> _EXERCISE GOAL_
Filter the records for lines holding the string "image".

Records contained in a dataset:
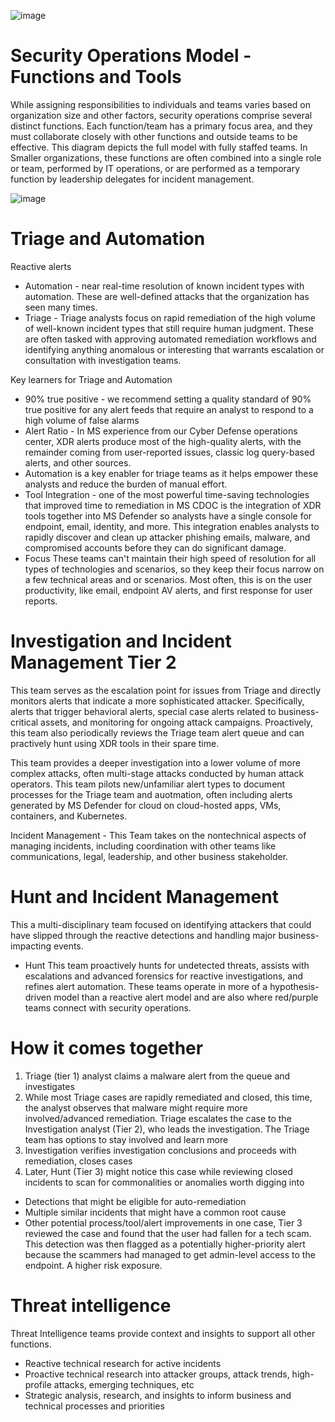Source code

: 

![image](https://github.com/Shawn-Nichol/Microsoft/assets/30714313/bb3debac-1af0-4652-ab9f-e22db39d495b)


# Security Operations Model - Functions and Tools
While assigning responsibilities to individuals and teams varies based on organization size and other factors, security operations comprise several distinct functions. Each function/team has a primary focus area, and they must collaborate closely with other functions and outside teams to be effective. This diagram depicts the full model with fully staffed teams. In Smaller organizations, these functions are often combined into a single role or team, performed by IT operations, or are performed as a temporary function by leadership delegates for incident management. 

![image](https://github.com/Shawn-Nichol/Microsoft/assets/30714313/6538d4bc-1058-4396-9775-76c7dba9f22b)

# Triage and Automation
Reactive alerts

- Automation - near real-time resolution of known incident types with automation. These are well-defined attacks that the organization has seen many times.
- Triage - Triage analysts focus on rapid remediation of the high volume of well-known incident types that still require human judgment. These are often tasked with approving automated remediation workflows and identifying anything anomalous or interesting that warrants escalation or consultation with investigation teams.

Key learners for Triage and Automation
- 90% true positive - we recommend setting a quality standard of 90% true positive for any alert feeds that require an analyst to respond to a high volume of false alarms
- Alert Ratio - In MS experience from our Cyber Defense operations center, XDR alerts produce most of the high-quality alerts, with the remainder coming from user-reported issues, classic log query-based alerts, and other sources.
- Automation is a key enabler for triage teams as it helps empower these analysts and reduce the burden of manual effort.
- Tool Integration - one of the most powerful time-saving technologies that improved time to remediation in MS CDOC is the integration of XDR tools together into MS Defender so analysts have a single console for endpoint, email, identity, and more. This integration enables analysts to rapidly discover and clean up attacker phishing emails, malware, and compromised accounts before they can do significant damage.
- Focus These teams can't maintain their high speed of resolution for all types of technologies and scenarios, so they keep their focus narrow on a few technical areas and or scenarios. Most often, this is on the user productivity, like email, endpoint AV alerts, and first response for user reports.

# Investigation and Incident Management Tier 2
This team serves as the escalation point for issues from Triage and directly monitors alerts that indicate a more sophisticated attacker. Specifically, alerts that trigger behavioral alerts, special case alerts related to business-critical assets, and monitoring for ongoing attack campaigns. Proactively, this team also periodically reviews the Triage team alert queue and can practively hunt using XDR tools in their spare time. 

This team provides a deeper investigation into a lower volume of more complex attacks, often multi-stage attacks conducted by human attack operators. This team pilots new/unfamiliar alert types to document processes for the Triage team and auotmation, often including alerts generated by MS Defender for cloud on cloud-hosted apps, VMs, containers, and Kubernetes.

Incident Management - This Team takes on the nontechnical aspects of managing incidents, including coordination with other teams like communications, legal, leadership, and other business stakeholder. 

# Hunt and Incident Management
This a multi-disciplinary team focused on identifying attackers that could have slipped through the reactive detections and handling major business-impacting events. 

- Hunt This team proactively  hunts for undetected threats, assists with escalations and advanced forensics for reactive investigations, and refines alert automation. These teams operate in more of a hypothesis-driven model than a reactive alert model and are also where red/purple teams connect with security operations.

# How it comes together

1. Triage (tier 1) analyst claims a malware alert from the queue and investigates
2. While most Triage cases are rapidly remediated and closed, this time, the analyst observes that malware might require more involved/advanced remediation. Triage escalates the case to the Investigation analyst (Tier 2), who leads the investigation. The Triage team has options to stay involved and learn more
3. Investigation verifies investigation conclusions and proceeds with remediation, closes cases
4. Later, Hunt (Tier 3) might notice this case while reviewing closed incidents to scan for commonalities or anomalies worth digging into
  - Detections that might be eligible for auto-remediation
  - Multiple similar incidents  that might have a common root cause
  - Other potential  process/tool/alert improvements in one case, Tier 3 reviewed the case and found that the user had fallen for a tech scam. This detection was then flagged as a potentially higher-priority alert because the scammers had managed to get admin-level access to the endpoint. A higher risk exposure.

# Threat intelligence
Threat Intelligence teams provide context and insights to support all other functions.

 - Reactive technical research for active incidents
 - Proactive technical research into attacker groups, attack trends, high-profile attacks, emerging techniques, etc
 - Strategic analysis, research, and insights to inform business and technical processes and priorities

> _EXPECTED ANSWER_
![image](https://github.com/Shawn-Nichol/Microsoft/assets/30714313/bb3debac-1af0-4652-ab9f-e22db39d495b)
![image](https://github.com/Shawn-Nichol/Microsoft/assets/30714313/6538d4bc-1058-4396-9775-76c7dba9f22b)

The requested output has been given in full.